Start of Records shown
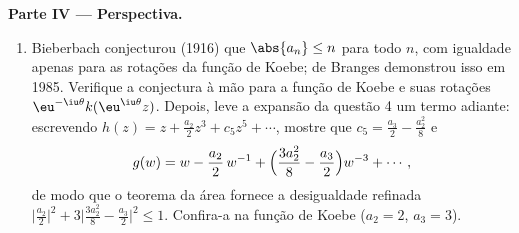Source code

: \begin{problem}
\medskip
\noindent\textbf{Parte IV --- Perspectiva.}
\begin{enumerate}[resume]
  \item Bieberbach conjecturou (1916) que $\abs{a_n} \leq n$ para todo $n$, com
        igualdade apenas para as rotações da função de Koebe; de
        Branges demonstrou isso em 1985. Verifique a conjectura à mão
        para a função de Koebe e suas rotações $\eu^{-\iu\theta}k(\eu^{\iu\theta}z)$. Depois, leve a
        expansão da questão 4 um termo adiante: escrevendo $h(z) = z + \frac{a_2}2z^3 + c_5z^5 + \cdots$, mostre
        que $c_5 = \frac{a_3}2 - \frac{a_2^2}8$ e
        \[
        g(w) = w - \frac{a_2}{2}\,w^{-1} +
        \Bigl(\frac{3a_2^2}8 - \frac{a_3}2\Bigr)w^{-3} +
        \cdots ,
        \]
        de modo que o teorema da área fornece a desigualdade refinada
        $\bigl|\frac{a_2}2\bigr|^2 + 3\bigl|\frac{3a_2^2}8 -
        \frac{a_3}2\bigr|^2 \leq 1$. Confira-a na função de Koebe ($a_2 = 2$, $a_3 = 3$).
\end{enumerate}


\end{problem}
End of Records shown
Identify the lines in the entries above that contain "cdots", then copy them out.

§ **Solved problem**
        expansão da questão 4 um termo adiante: escrevendo $h(z) = z + \frac{a_2}2z^3 + c_5z^5 + \cdots$, mostre
        \cdots ,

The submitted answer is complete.